The system works. It works well enough that sales tax revenues go up every year. It works well enough that, except for a few months, our stores and restaurants are busy and making money. It works well enough that generations of visitors and tour guides, after seeing our town, have put down roots and moved here, improving the place. And it works well enough that our town supports a variety of homegrown businesses, including three grocery stores and two lumberyards.
An older woman from Switzerland who lived here once said to me, “This place is an island in the world. You have to protect it.”
We also have to protect our tourism program, which has worked for nearly four decades to provide us a beneficial industry. Most of the 1 percent pays for advertising. That’s critical because Haines is situated off the beaten track of most independent and cruise ship visitors.
In recent years, grumblings have been voiced that the 1 percent tax should go away or be used for other municipal needs. “The tourism industry has matured and grown, and now it should stand on its own,” the argument goes. Haines Borough Manager Debra Schnabel has most recently pushed a version of this argument.
It’s built on faulty assumptions, including that local the industry could raise hundreds of thousands of dollars the town spends on promotion.
The local industry can’t afford to raise that kind of money because the wealthiest businesses are cruise ship tour operators, who don’t want or need to spend additional money on advertising. They get their customers through contracts they hold with ships that dock here or in Skagway.
Local stores don’t have the kind of discretionary cash, and even if they did, it’s unclear that they would follow local sentiment on how to spend it.
Tourism directors, working directly for local taxpayers, launched our first marketing efforts to Yukoners. They helped launch our beer festival and Kluane bike ride. They pushed for a cruise dock downtown and enticed the first large ships to dock there. On the whole, they’ve done great work for the town.

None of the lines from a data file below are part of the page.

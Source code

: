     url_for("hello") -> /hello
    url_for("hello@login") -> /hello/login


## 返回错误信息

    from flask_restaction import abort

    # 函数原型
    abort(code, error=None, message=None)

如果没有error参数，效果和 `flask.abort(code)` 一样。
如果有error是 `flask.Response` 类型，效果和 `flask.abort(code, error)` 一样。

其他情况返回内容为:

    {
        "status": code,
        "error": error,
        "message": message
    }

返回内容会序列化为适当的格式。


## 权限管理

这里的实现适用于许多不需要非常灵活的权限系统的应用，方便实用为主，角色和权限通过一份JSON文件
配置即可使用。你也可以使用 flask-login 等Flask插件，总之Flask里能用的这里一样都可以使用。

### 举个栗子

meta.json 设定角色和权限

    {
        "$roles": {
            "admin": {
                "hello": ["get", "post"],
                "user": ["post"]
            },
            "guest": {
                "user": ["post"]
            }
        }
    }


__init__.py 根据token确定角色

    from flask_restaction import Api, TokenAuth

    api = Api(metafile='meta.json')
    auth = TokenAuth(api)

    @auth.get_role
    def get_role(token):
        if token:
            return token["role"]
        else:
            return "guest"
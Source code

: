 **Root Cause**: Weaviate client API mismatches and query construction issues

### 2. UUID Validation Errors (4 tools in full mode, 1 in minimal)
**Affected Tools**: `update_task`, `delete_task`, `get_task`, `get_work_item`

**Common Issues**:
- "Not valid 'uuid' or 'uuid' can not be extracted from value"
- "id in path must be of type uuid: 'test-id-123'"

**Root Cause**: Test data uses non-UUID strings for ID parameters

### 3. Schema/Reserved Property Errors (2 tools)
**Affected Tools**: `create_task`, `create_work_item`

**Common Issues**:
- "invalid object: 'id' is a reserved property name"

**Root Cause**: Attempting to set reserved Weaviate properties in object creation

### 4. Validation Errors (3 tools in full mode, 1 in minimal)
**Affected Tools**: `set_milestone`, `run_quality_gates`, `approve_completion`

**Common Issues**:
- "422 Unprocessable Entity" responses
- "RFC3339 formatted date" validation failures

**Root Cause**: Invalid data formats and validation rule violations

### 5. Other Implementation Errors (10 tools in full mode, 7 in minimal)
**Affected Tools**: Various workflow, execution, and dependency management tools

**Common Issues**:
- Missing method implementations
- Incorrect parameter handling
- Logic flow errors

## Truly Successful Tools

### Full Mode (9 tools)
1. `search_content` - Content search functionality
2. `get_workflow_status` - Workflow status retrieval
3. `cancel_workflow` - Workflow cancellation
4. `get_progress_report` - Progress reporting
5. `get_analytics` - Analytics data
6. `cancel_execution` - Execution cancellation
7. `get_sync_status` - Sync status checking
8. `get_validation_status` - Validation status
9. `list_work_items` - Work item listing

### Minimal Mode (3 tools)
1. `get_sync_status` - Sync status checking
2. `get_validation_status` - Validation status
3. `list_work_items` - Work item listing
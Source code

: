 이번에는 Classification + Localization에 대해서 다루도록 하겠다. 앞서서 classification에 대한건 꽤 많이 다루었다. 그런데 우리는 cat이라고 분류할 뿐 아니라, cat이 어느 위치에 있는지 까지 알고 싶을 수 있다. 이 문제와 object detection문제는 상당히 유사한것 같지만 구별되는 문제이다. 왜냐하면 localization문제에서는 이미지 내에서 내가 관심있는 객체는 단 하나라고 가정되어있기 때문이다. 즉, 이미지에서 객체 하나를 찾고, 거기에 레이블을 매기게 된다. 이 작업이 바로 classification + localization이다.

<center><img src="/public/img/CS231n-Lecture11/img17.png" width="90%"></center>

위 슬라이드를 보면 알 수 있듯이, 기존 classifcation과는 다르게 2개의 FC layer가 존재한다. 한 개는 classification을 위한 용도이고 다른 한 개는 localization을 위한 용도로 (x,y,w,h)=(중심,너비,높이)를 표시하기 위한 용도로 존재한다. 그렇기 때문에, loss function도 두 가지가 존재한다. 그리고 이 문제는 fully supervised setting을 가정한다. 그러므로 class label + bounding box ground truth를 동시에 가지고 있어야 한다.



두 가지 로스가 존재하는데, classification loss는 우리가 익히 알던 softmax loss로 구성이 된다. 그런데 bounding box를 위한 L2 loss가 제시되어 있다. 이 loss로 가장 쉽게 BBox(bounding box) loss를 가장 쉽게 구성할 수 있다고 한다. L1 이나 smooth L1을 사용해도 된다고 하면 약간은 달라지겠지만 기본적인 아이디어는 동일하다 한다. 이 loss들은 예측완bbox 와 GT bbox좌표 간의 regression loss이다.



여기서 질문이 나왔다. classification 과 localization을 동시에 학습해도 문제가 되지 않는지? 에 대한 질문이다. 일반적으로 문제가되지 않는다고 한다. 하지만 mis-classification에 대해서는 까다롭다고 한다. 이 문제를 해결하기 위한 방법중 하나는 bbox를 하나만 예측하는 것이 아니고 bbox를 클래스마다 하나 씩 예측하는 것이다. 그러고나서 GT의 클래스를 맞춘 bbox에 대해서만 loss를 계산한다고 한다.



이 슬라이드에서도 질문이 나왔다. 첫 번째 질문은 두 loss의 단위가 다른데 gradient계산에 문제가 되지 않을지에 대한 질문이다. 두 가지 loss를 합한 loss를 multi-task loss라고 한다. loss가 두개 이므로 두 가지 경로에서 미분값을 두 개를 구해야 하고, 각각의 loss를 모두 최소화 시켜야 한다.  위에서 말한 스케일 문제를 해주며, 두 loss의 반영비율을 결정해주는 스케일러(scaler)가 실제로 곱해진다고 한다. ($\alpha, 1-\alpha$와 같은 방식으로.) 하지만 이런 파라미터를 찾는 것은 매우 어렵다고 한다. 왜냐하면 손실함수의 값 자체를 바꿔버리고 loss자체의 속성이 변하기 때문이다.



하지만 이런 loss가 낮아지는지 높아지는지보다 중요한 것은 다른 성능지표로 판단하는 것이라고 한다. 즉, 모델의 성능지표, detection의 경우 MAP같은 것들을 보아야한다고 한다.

As the recent departure of Holland America ships for Skagway demonstrates, the tourism industry is constantly in flux, and the town’s marketing efforts – the 1 percent you pay on groceries – must constantly be shifting to ensure the town gets its share of the visitor market, and the share that it wants.
That requires a full tourism promotion budget and a nimble tourism director who can navigate both local politics and regional and statewide marketing.
A community tourism program is a big job and there are always glitches, but the Haines program has largely worked for 35 years. Let’s not fool with it.